Markets were UP week. The Dow Jones Industrial Average was UP 1.60% to 40,000.90 while the S&P500 ended UP 0.88% to 5,615.35. The Nasdaq Composite ROSE 0.26% to 18,398.45. The annual yield on the 30-year Treasury FELL 6.6 basis point(s) to 4.402%.

Economic data for the week included consumer price inflation coming in slower than expected, continuing a path of deceleration, while producer price inflation ticked up a bit from recent trend. Consumer sentiment continued to be negatively affected by higher price levels of the past several years.

Global equities gained ground along with the lower U.S. inflation report and dovish central bank commentary. Bonds also fared well, along with falling yields, especially in foreign debt markets as the dollar weakened. Commodities generally lost ground for the week.

Economic Notes

(+/0) The Consumer Price Index for June fell for the first time in four years, down -0.1% on a headline level, and rose 0.1% on a core basis, excluding food and energy. The price of energy commodities (like gasoline) fell nearly -4%, contributing to the bulk of the headline drop, while food prices ticked up 0.2%. Core CPI was pulled down by declines in the volatile categories of airfares (-5%), lodging (-2%), and used cars (-1.5%). Also contributing were shelter costs decelerating from a 0.4% increase the prior month to 0.2%, as well as medical care services inflation decelerating by a tenth. On the other hand, car insurance costs rose nearly a percent for the month, continuing their volatile path.

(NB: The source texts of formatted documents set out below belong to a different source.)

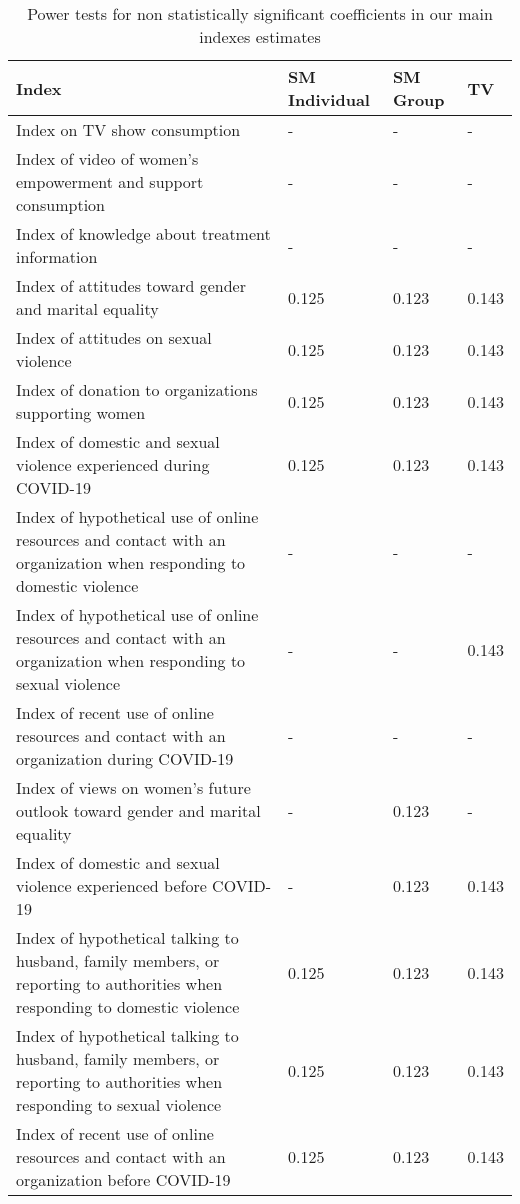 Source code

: \begin{table}[H]
\centering
\caption{Power tests for non statistically significant coefficients in our main indexes estimates} 
\label{tab:PowerTests}
\begingroup\scriptsize
\begin{tabular}{p{}p{}p{}p{}}
  \hline
Index & SM Individual & SM Group & TV \\ 
  \hline
Index on TV show consumption & - & - & - \\ 
  Index of video of women's empowerment and support consumption & - & - & - \\ 
  Index of knowledge about treatment information & - & - & - \\ 
  Index of attitudes toward gender and marital equality & 0.125 & 0.123 & 0.143 \\ 
  Index of attitudes on sexual violence & 0.125 & 0.123 & 0.143 \\ 
  Index of donation to organizations supporting women & 0.125 & 0.123 & 0.143 \\ 
  Index of domestic and sexual violence experienced during COVID-19 & 0.125 & 0.123 & 0.143 \\ 
  Index of hypothetical use of online resources and contact with an organization when responding to domestic violence & - & - & - \\ 
  Index of hypothetical use of online resources and contact with an organization when responding to sexual violence & - & - & 0.143 \\ 
  Index of recent use of online resources and contact with an organization during COVID-19 & - & - & - \\ 
  Index of views on women's future outlook toward gender and marital equality & - & 0.123 & - \\ 
  Index of domestic and sexual violence experienced before COVID-19 & - & 0.123 & 0.143 \\ 
  Index of hypothetical talking to husband, family members, or reporting to authorities when responding to domestic violence & 0.125 & 0.123 & 0.143 \\ 
  Index of hypothetical talking to husband, family members, or reporting to authorities when responding to sexual violence & 0.125 & 0.123 & 0.143 \\ 
  Index of recent use of online resources and contact with an organization before COVID-19 & 0.125 & 0.123 & 0.143 \\ 
   \hline
\end{tabular}
\endgroup
{} \end{table}
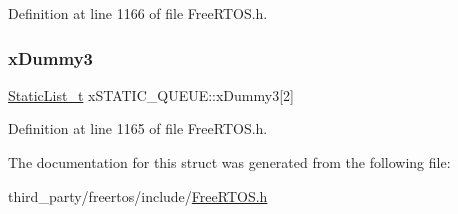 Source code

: Definition at line 1166 of file Free\+R\+T\+O\+S.\+h.

\mbox{\label{structxSTATIC__QUEUE_add0de93e08b632124122850bcd543597}} 
\subsubsection{\texorpdfstring{x\+Dummy3}{xDummy3}}
{\footnotesize\ttfamily \hyperlink{FreeRTOS_8h_a9735ad9101a2bd25f83a62089a4acee6}{Static\+List\+\_\+t} x\+S\+T\+A\+T\+I\+C\+\_\+\+Q\+U\+E\+U\+E\+::x\+Dummy3\mbox{[}2\mbox{]}}



Definition at line 1165 of file Free\+R\+T\+O\+S.\+h.



The documentation for this struct was generated from the following file\+:\begin{DoxyCompactItemize}
\item 
third\+\_\+party/freertos/include/\hyperlink{FreeRTOS_8h}{Free\+R\+T\+O\+S.\+h}\end{DoxyCompactItemize}

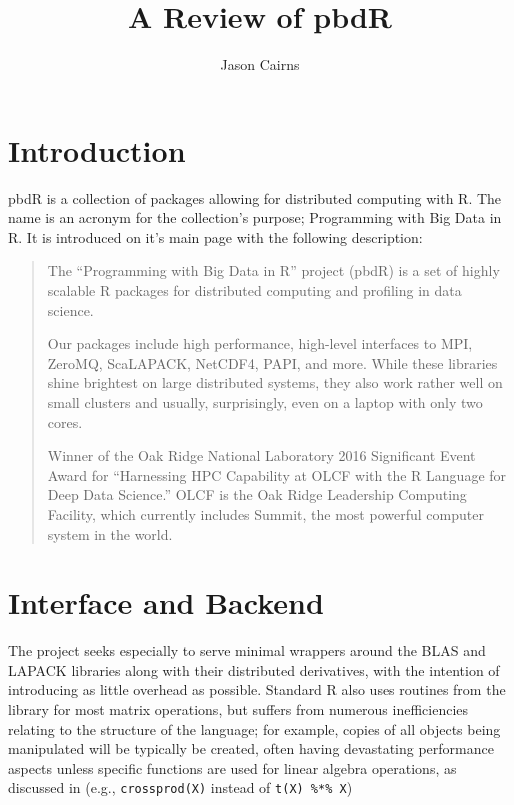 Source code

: \documentclass[a4paper]{article}
\begin{document}
\title{A Review of pbdR}
\author{Jason Cairns}
  
\maketitle

\section{Introduction}
\label{sec:pbdr}

pbdR is a collection of packages allowing for distributed computing with
R\cite{pbdBASEpackage}. The name is an acronym for the collection's purpose;
Programming with Big Data in R. It is introduced on it's main page with the
following description:
\begin{quote}
	The ``Programming with Big Data in R'' project (pbdR) is a set of highly scalable
	R packages for distributed computing and profiling in data science.

	Our packages include high performance, high-level interfaces to MPI, ZeroMQ,
	ScaLAPACK, NetCDF4, PAPI, and more. While these libraries shine brightest on
	large distributed systems, they also work rather well on small clusters and
	usually, surprisingly, even on a laptop with only two cores.

	Winner of the Oak Ridge National Laboratory 2016 Significant Event Award for
	``Harnessing HPC Capability at OLCF with the R Language for Deep Data Science.''
	OLCF is the Oak Ridge Leadership Computing Facility, which currently includes
	Summit, the most powerful computer system in the world.\cite{pbdR2012}
\end{quote}

\section{Interface and Backend}

The project seeks especially to serve minimal wrappers around the BLAS and LAPACK
libraries along with their distributed derivatives, with the intention of
introducing as little overhead as possible.  Standard R also uses routines from
the library for most matrix operations, but suffers from numerous
inefficiencies relating to the structure of the language; for example, copies
of all objects being manipulated will be typically be created, often having
devastating performance aspects unless specific functions are used for linear
algebra operations, as discussed in \citeauthor{schmidt2017programming} (e.g.,
\texttt{crossprod(X)} instead of \texttt{t(X) \%*\% X})
\end{document}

On a trailing 12-month basis, headline CPI decelerated by -0.3% to 3.0%, while core CPI slowed by just over a tenth to 3.3%. Energy prices gained only 1% for the prior year, which accounted for the spread between the two. Last month’s report continues to show inflation improvement, but it wasn’t as transformative by itself as the headline might have suggested, with some back-and-forth price instability in some areas (like car insurance). However, for a Federal Reserve looking for further proof that inflation is stabilizing lower, coupled with additional labor market slowing, this could still help the case for a September rate cut.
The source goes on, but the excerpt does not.